As computing systems are advancing, the components therein are becoming more complex. As a result, the interconnect architecture to couple and communicate between the components is also increasing in complexity to ensure bandwidth requirements are met for optimal component operation. Furthermore, different market segments demand different aspects of interconnect architectures to suit the market's needs.
A system-on-a-chip (SoC) includes a fabric interconnect to connect different devices to system memory. SoCs utilize different fabric interconnect topologies. These fabrics are coherent fabrics. One key characteristic of a chosen SoC topology is the connectivity of the memory controller. In some topologies, the memory controller is connected directly to the coherent fabric so that all central processing units (CPUs) and intellectual property cores (IPs) in the system see a coherent and consistent view of memory. In this topology, hardware in the caching agents (e.g., caching agents in the CPUs) and hardware in the coherent fabric actively manage the state of the caches so that all agents in the SoC observe a consistent view of memory.

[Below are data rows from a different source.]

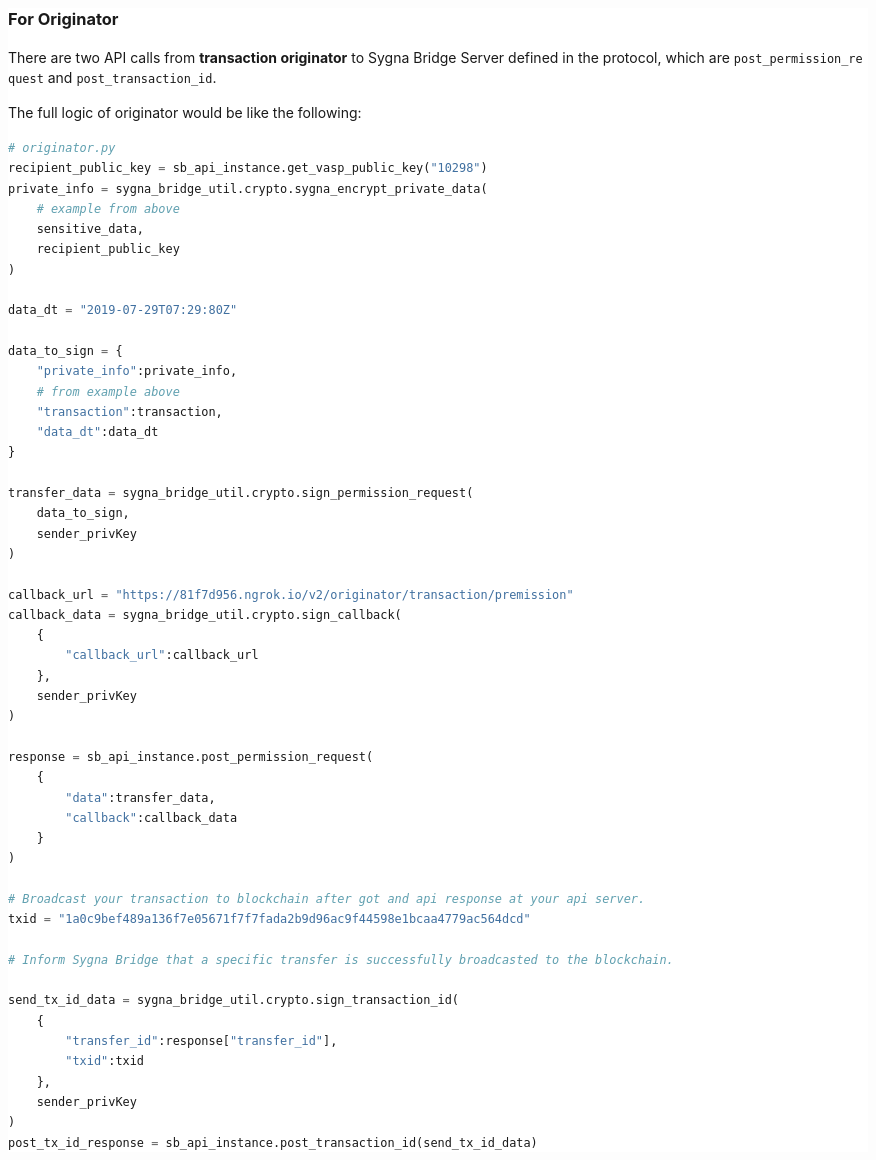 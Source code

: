 ### For Originator

There are two API calls from **transaction originator** to Sygna Bridge Server defined in the protocol, which are `post_permission_request` and `post_transaction_id`. 

The full logic of originator would be like the following:

```python
# originator.py
recipient_public_key = sb_api_instance.get_vasp_public_key("10298")
private_info = sygna_bridge_util.crypto.sygna_encrypt_private_data(
    # example from above
    sensitive_data, 
    recipient_public_key
)

data_dt = "2019-07-29T07:29:80Z"

data_to_sign = {
    "private_info":private_info,
    # from example above
    "transaction":transaction,
    "data_dt":data_dt
}

transfer_data = sygna_bridge_util.crypto.sign_permission_request(
    data_to_sign, 
    sender_privKey
)

callback_url = "https://81f7d956.ngrok.io/v2/originator/transaction/premission"
callback_data = sygna_bridge_util.crypto.sign_callback(
    {
        "callback_url":callback_url
    }, 
    sender_privKey
)

response = sb_api_instance.post_permission_request(
    {
        "data":transfer_data,
        "callback":callback_data
    }
)

# Broadcast your transaction to blockchain after got and api response at your api server.
txid = "1a0c9bef489a136f7e05671f7f7fada2b9d96ac9f44598e1bcaa4779ac564dcd"

# Inform Sygna Bridge that a specific transfer is successfully broadcasted to the blockchain.

send_tx_id_data = sygna_bridge_util.crypto.sign_transaction_id(
    {
        "transfer_id":response["transfer_id"], 
        "txid":txid
    }, 
    sender_privKey
)
post_tx_id_response = sb_api_instance.post_transaction_id(send_tx_id_data)

```
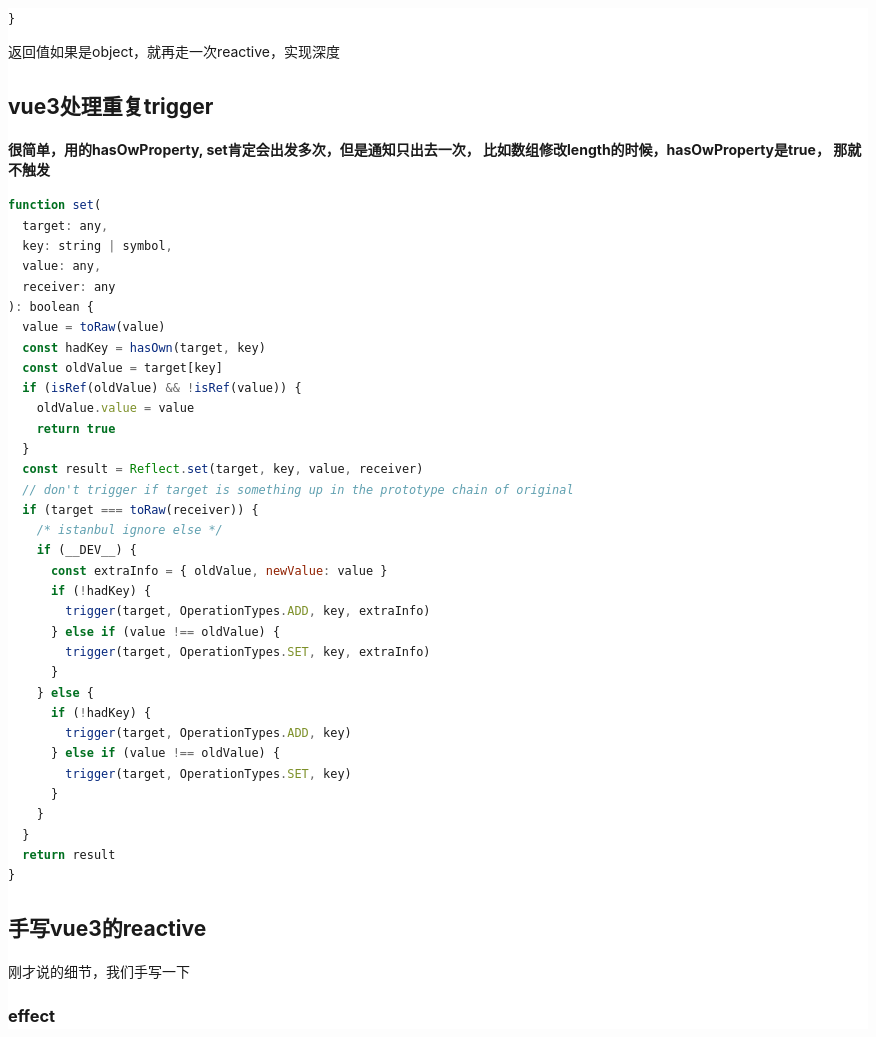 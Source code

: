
 ```js
}
```

返回值如果是object，就再走一次reactive，实现深度

## vue3处理重复trigger

**很简单，用的hasOwProperty, set肯定会出发多次，但是通知只出去一次， 比如数组修改length的时候，hasOwProperty是true， 那就不触发**

```js
function set(
  target: any,
  key: string | symbol,
  value: any,
  receiver: any
): boolean {
  value = toRaw(value)
  const hadKey = hasOwn(target, key)
  const oldValue = target[key]
  if (isRef(oldValue) && !isRef(value)) {
    oldValue.value = value
    return true
  }
  const result = Reflect.set(target, key, value, receiver)
  // don't trigger if target is something up in the prototype chain of original
  if (target === toRaw(receiver)) {
    /* istanbul ignore else */
    if (__DEV__) {
      const extraInfo = { oldValue, newValue: value }
      if (!hadKey) {
        trigger(target, OperationTypes.ADD, key, extraInfo)
      } else if (value !== oldValue) {
        trigger(target, OperationTypes.SET, key, extraInfo)
      }
    } else {
      if (!hadKey) {
        trigger(target, OperationTypes.ADD, key)
      } else if (value !== oldValue) {
        trigger(target, OperationTypes.SET, key)
      }
    }
  }
  return result
}
```

## 手写vue3的reactive

刚才说的细节，我们手写一下 

### effect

In other topologies, the memory controller is connected to a non-coherent fabric or directly to an IP, allowing IPs to access memory without traversing the coherent fabric. In this topology, software uses ordering synchronization, memory fencing, and cache flushing operations from an instruction set architecture (Intel Architecture (IA) instruction set architecture) to manage when and how cacheable data becomes visible to all agents in the SoC. In this topology, hardware is also added to the coherent interconnect fabric that responds to the software initiated transactions to ensure that these software initiated ordering events are handled properly.
Thus, these SoC different topologies used specialized coherent fabrics, one for each topology. The cost and design time required to support multiple different types of fabrics is not a small amount.